Florida: *Preliminary* avg. 2020 #ACA exchange premiums: 1.2% increase
I've now analyzed the preliminary average (weighted or, in a few unfortunate cases, unweighted) premium change requests for over 3 dozen states. Of the dozen or so left, the largest states unanalyzed are Georgia, Texas...and Florida.
Florida may be the third largest state, but it has the largest ACA Individual health insurance market. 18% more Floridians enrolled in ACA exchange policies this year than California, in spite of FL's total population being only 54% as large.
Two years ago I noted that for whatever reasons (demographics? state economy?), Florida's Individual market is twice as large as the rest of the country on a per capita basis.
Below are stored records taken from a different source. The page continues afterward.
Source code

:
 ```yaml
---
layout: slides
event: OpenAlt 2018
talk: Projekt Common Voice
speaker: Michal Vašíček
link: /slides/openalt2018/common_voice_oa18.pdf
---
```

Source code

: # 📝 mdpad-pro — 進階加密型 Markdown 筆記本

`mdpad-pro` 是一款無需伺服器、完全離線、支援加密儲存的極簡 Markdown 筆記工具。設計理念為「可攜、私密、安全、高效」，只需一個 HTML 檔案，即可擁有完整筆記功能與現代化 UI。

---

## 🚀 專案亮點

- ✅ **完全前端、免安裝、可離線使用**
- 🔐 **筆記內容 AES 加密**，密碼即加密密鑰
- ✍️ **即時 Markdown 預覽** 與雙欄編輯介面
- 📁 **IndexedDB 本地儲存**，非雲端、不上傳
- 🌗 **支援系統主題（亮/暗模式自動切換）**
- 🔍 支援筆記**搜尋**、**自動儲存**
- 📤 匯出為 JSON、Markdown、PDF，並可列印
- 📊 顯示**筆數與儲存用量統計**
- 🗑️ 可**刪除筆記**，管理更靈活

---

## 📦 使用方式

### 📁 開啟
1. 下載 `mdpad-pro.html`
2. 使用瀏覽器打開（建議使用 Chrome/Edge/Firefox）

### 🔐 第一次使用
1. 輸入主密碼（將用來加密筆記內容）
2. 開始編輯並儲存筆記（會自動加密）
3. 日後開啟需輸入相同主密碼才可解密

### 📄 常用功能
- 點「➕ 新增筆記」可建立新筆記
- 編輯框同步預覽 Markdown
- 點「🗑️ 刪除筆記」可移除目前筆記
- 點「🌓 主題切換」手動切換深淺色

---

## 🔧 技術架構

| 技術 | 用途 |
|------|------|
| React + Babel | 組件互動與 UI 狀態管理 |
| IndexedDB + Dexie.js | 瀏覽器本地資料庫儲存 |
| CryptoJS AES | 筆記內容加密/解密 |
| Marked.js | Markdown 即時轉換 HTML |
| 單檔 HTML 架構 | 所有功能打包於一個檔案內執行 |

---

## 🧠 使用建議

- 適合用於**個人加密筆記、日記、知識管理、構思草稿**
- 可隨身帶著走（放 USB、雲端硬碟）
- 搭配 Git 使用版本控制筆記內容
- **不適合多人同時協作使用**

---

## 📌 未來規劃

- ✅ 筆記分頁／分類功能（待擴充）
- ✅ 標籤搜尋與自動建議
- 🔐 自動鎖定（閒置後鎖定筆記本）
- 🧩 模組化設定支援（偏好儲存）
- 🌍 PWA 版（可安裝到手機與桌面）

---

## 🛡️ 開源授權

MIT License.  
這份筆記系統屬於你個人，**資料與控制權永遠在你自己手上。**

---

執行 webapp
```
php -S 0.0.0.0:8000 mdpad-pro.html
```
Today I found out that FL's indy market is actually larger than their large group market:
Those numbers are as of December 2017, so I'm sure they've moved around a bit since then, but the bottom line is that Florida's total individual market (including the off-exchange market) is huge...second only to California's.
Here's where it gets more interesting: California's total Indy market is 2.2 million people, but only 1.4 million are on-exchange; the other 800K are off-exchange. Florida, by contrast, has a total Indy market of perhaps 1.65 million. Due to non-payments and monthly churn, only about 80% of Indy market enrollees are actually effectuated on average per month, which means the on-exchange market is perhaps 1.43 million people. That means in Florida, around 86% of their entire Indy market is on-exchange.
In any event, the Florida Office of Insurance Regulation has posted a partial summary of the requested 2020 rate changes. Unfortunately, they don't provide the breakout by carrier, nor the actual enrollment data...but they do include the statewide weighted average: A 1.2% rate increase. For the small group market (which, again, is less than 1/3 the size of the Indy market), it's 6.4% on average.
I was able to get the individual carrier hikes for four of the 10 Indy carriers and 10 of the 14 small group carriers from RateReview.HealthCare.Gov, but the other 10 are missing as of this writing for some reason.